Currently, regulators and bankers are bandying around three or so possible solutions. But the main stumbling blocks are these questions: Is a plan even needed? And if so, how will the tab for each bank be calculated?
Last week, New York state insurance regulators met with banks in hopes of structuring a bailout of some of the nation's biggest bond insurers, including Ambac Financial Group Inc. and MBIA Inc. Bond insurers are at the center of the mortgage-debt storm because they have guaranteed billions of dollars of financial instruments now going sour. If the mortgage-market tumult results in downgrading of the bond insurers, a new wave of write-downs on Wall Street are likely.
This also has spillover into the municipal-bond market because the insurers cover many bonds issued by local governments to finance local roads, schools and other projects. If triple-A insurance is harder to get, it could increase the cost of borrowing for those governments.

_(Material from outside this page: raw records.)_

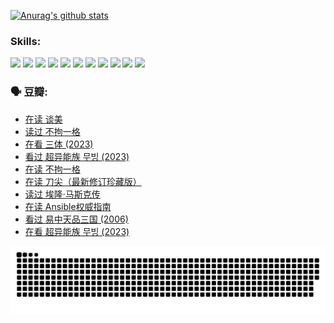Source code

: 
[![Anurag's github stats](https://github-readme-stats.vercel.app/api?username=w940853815)](https://github.com/anuraghazra/github-readme-stats)

### Skills:

<code><img height="32" src="https://cdn.jsdelivr.net/npm/simple-icons@v5/icons/python.svg"></code>
<code><img height="32" src="https://cdn.jsdelivr.net/npm/simple-icons@v5/icons/javascript.svg"></code>
<code><img height="32" src="https://cdn.jsdelivr.net/npm/simple-icons@v5/icons/django.svg"></code>
<code><img height="32" src="https://cdn.jsdelivr.net/npm/simple-icons@v5/icons/flask.svg"></code>
<code><img height="32" src="https://cdn.jsdelivr.net/npm/simple-icons@v5/icons/vuetify.svg"></code>
<code><img height="32" src="https://cdn.jsdelivr.net/npm/simple-icons@v5/icons/git.svg"></code>
<code><img height="32" src="https://cdn.jsdelivr.net/npm/simple-icons@v5/icons/docker.svg"></code>
<code><img height="32" src="https://cdn.jsdelivr.net/npm/simple-icons@v5/icons/postgresql.svg"></code>
<code><img height="32" src="https://cdn.jsdelivr.net/npm/simple-icons@v5/icons/elasticsearch.svg"></code>
<code><img height="32" src="https://cdn.jsdelivr.net/npm/simple-icons@v5/icons/macos.svg"></code>
<code><img height="32" src="https://cdn.jsdelivr.net/npm/simple-icons@v5/icons/linux.svg"></code>

### 🗣 豆瓣:

<!-- DOUBAN-ACTIVITIES:START -->
- [在读 谈美](https://www.douban.com/people/136069238/status/4560861771/?_i=12326447)
- [读过 不拘一格](https://www.douban.com/people/136069238/status/4560861445/?_i=12326447)
- [在看 三体‎ (2023)](https://www.douban.com/people/136069238/status/4558185093/?_i=12326447)
- [看过 超异能族 무빙‎ (2023)](https://www.douban.com/people/136069238/status/4556824186/?_i=12326447)
- [在读 不拘一格](https://www.douban.com/people/136069238/status/4541712161/?_i=12326447)
- [在读 刀尖（最新修订珍藏版）](https://www.douban.com/people/136069238/status/4541711339/?_i=12326447)
- [读过 埃隆·马斯克传](https://www.douban.com/people/136069238/status/4541710351/?_i=12326447)
- [在读 Ansible权威指南](https://www.douban.com/people/136069238/status/4539151450/?_i=12326447)
- [看过 易中天品三国‎ (2006)](https://www.douban.com/people/136069238/status/4529910812/?_i=12326447)
- [在看 超异能族 무빙‎ (2023)](https://www.douban.com/people/136069238/status/4527291077/?_i=12326447)
<!-- DOUBAN-ACTIVITIES:END -->


![Snake animation](https://raw.githubusercontent.com/w940853815/w940853815/output/github-contribution-grid-snake.svg)

<!--
**w940853815/w940853815** is a ✨ _special_ ✨ repository because its `README.md` (this file) appears on your GitHub profile.

Here are some ideas to get you started:

- 🔭 I’m currently working on ...
- 🌱 I’m currently learning ...
- 👯 I’m looking to collaborate on ...
- 🤔 I’m looking for help with ...
- 💬 Ask me about ...
- 📫 How to reach me: ...
- 😄 Pronouns: ...
- ⚡ Fun fact: ...
-->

Senior executives of Wall Street's top firms, including Morgan Stanley, Merrill Lynch, Citigroup and Goldman Sachs Inc., met last week with New York State Insurance Superintendent Eric Dinallo. Since then, the department has hired Wall Street firm Perella Weinberg Partners LP, run by former Morgan Stanley executive Joseph R. Perella, to help put together a rescue plan.
Among the possible solutions being formulated are capital infusions from outside investors or the banks themselves. The Wall Street firms could also arrange to provide a massive line of credit to the bond insurers, giving those firms a cushion of cash.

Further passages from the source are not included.